I feel like everything is just out to make my life harder 😩 I have done everything I had to, to get my child medicated and to try and get on top of her ADHD. But I feel like its worse now everything she does is whinged about like its a excuse for her behavior or I'm constantly asked has she had her meds today where before they just had to Deal with it Weather they liked it or not, I've given ideas and strategies for her daycare to trial and see what works better for her while she is at daycare, and I don't think they are doing it, I'm trying to make it easier for them and her, and now because of all this I'm finding myself dreading picking her up because she's had a feral day and then comes home and is the same it's so hard. After a long day I would like to relax for five minutes or not even relax just a half decent behaved child, it's almost like what she's doing at daycare she will then come home and continue the same behavior. I'm at a loss on what to do.
Sunday, 6 August 2017
Urrggghhh I dont think I'm ready for my baby girl to go out into the big world 😫 where has time gone she will be 5 next month and it only feels like yesterday she was starting to walk and talk, everyone's all about preparing the child for big school what about us parents Aha ?? As the year ends and it's getting closer to her going to big school I'm starting to freak out. I'm hoping she has a teacher who understands her and can help her as she has adhd and can take abit to settle down, and people just think shes naughty rather then understanding her. Please tell me I'l be fine lol.
Just my first world problem for today :)
Wednesday, 26 July 2017
Sunday, 9 July 2017
The end of June I was picked to appear on the sbs show about teen parenting. OMG it was so hot in there lol so may lights and people. The best thing was hearing stories so similar to our girls and even myself. When I did the interview for the show I didn't think I'd get picked so didn't really worry about it until I got an email invitation for the show. There were girls from all over Australia with similar stories. It felt good to appear on something that will hopefully change at least one person's perspective on young parents.
Friday, 23 June 2017
Last day of tafe and handed in my final two assessments, have never felt such a weight lifted off my shoulders lol. The whole way through I felt like giving up when things became tough and life threw one of the hardest challenges at me, but I continued and fought it the whole way, I completed assessments I never thought I would, that poor assement book which i scrunched up and screamed at multiple times aha. One of the best was meeting new people of all different cultures and making awesome tafe friends and the best teachers ever, so supportive and willing to help where ever they could. I'm excited for the next chapter in my life, I am now one step closer to my career goal.
To everyone starting a new course or chapter in life and are scared or think you cant do this, You can do anything and be proud of yourself every single step of the way.
Tuesday, 13 June 2017
Life is not always going to go as planned. There will be good days, and bad days. All that matters is that you keep on moving forward! Walk your line, focus on what's best for you, stay positive, never lose hope and everything will fall into place naturally.... one step at a time 💭🌹
Tuesday, 6 June 2017
before stating uni last year i had no idea how much the workload would be, i was so used to being at tafe and getting heaps of help from my teachers and other students now i am overloaded !!!!

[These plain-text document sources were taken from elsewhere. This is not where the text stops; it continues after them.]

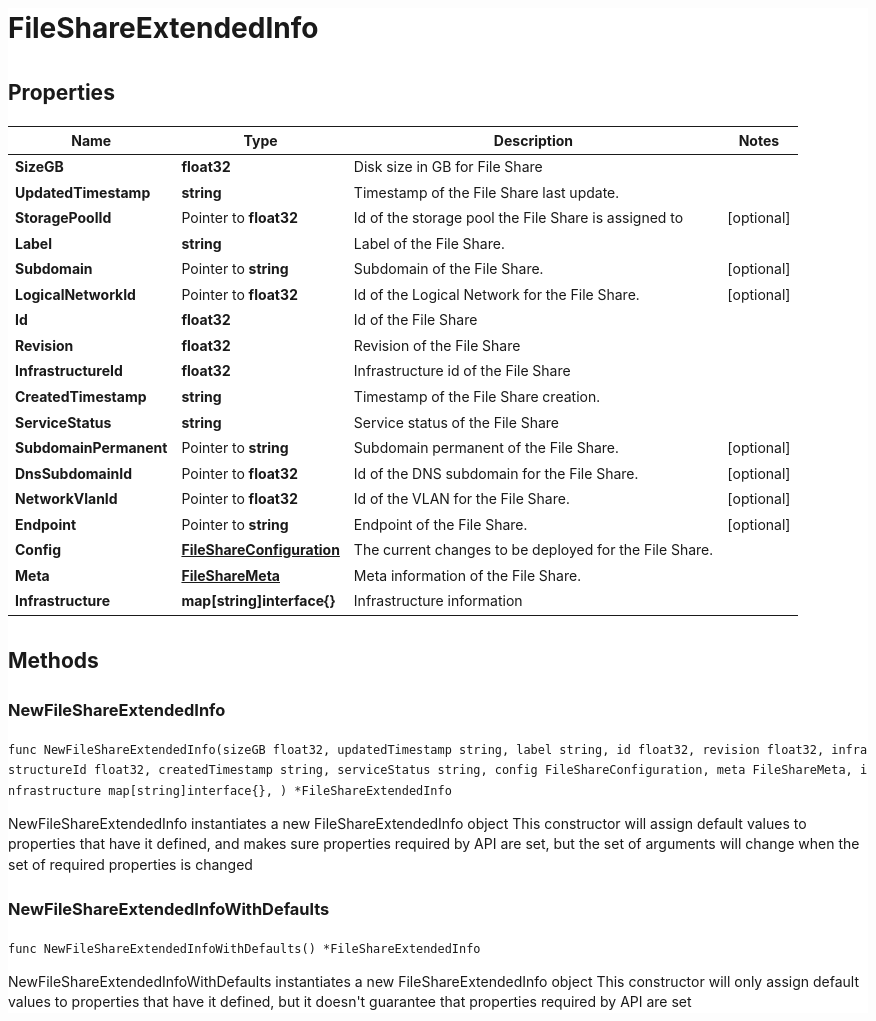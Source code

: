 # FileShareExtendedInfo

## Properties

Name | Type | Description | Notes
------------ | ------------- | ------------- | -------------
**SizeGB** | **float32** | Disk size in GB for File Share | 
**UpdatedTimestamp** | **string** | Timestamp of the File Share last update. | 
**StoragePoolId** | Pointer to **float32** | Id of the storage pool the File Share is assigned to | [optional] 
**Label** | **string** | Label of the File Share. | 
**Subdomain** | Pointer to **string** | Subdomain of the File Share. | [optional] 
**LogicalNetworkId** | Pointer to **float32** | Id of the Logical Network for the File Share. | [optional] 
**Id** | **float32** | Id of the File Share | 
**Revision** | **float32** | Revision of the File Share | 
**InfrastructureId** | **float32** | Infrastructure id of the File Share | 
**CreatedTimestamp** | **string** | Timestamp of the File Share creation. | 
**ServiceStatus** | **string** | Service status of the File Share | 
**SubdomainPermanent** | Pointer to **string** | Subdomain permanent of the File Share. | [optional] 
**DnsSubdomainId** | Pointer to **float32** | Id of the DNS subdomain for the File Share. | [optional] 
**NetworkVlanId** | Pointer to **float32** | Id of the VLAN for the File Share. | [optional] 
**Endpoint** | Pointer to **string** | Endpoint of the File Share. | [optional] 
**Config** | [**FileShareConfiguration**](FileShareConfiguration.md) | The current changes to be deployed for the File Share. | 
**Meta** | [**FileShareMeta**](FileShareMeta.md) | Meta information of the File Share. | 
**Infrastructure** | **map[string]interface{}** | Infrastructure information | 

## Methods

### NewFileShareExtendedInfo

`func NewFileShareExtendedInfo(sizeGB float32, updatedTimestamp string, label string, id float32, revision float32, infrastructureId float32, createdTimestamp string, serviceStatus string, config FileShareConfiguration, meta FileShareMeta, infrastructure map[string]interface{}, ) *FileShareExtendedInfo`

NewFileShareExtendedInfo instantiates a new FileShareExtendedInfo object
This constructor will assign default values to properties that have it defined,
and makes sure properties required by API are set, but the set of arguments
will change when the set of required properties is changed

### NewFileShareExtendedInfoWithDefaults

`func NewFileShareExtendedInfoWithDefaults() *FileShareExtendedInfo`

NewFileShareExtendedInfoWithDefaults instantiates a new FileShareExtendedInfo object
This constructor will only assign default values to properties that have it defined,
but it doesn't guarantee that properties required by API are set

I seriously need more time in a day !!!!! the only time i can get to work on my assessments or study is when the kids are in bed, and lately this has been late. if i try and get my laptop out, my littlest one is always straight behind me wanting to "play games" if i say no i am trying to study she will kick off and chuck a tantrum. When listening to a 3 years old scream its pretty hard to concentrate so i just put it away.
One thing i am grateful for though is the support from my partner, he tries his best to let me get my work done, and always gives encouraging words when i feel like crap or feel like i will fail or not get anything done
i just need to keep pushing, because i have worked so hard to get here im not going to let my anxiety and stress get to me. Only one and a half years to go and ill be a registered nurse !!!!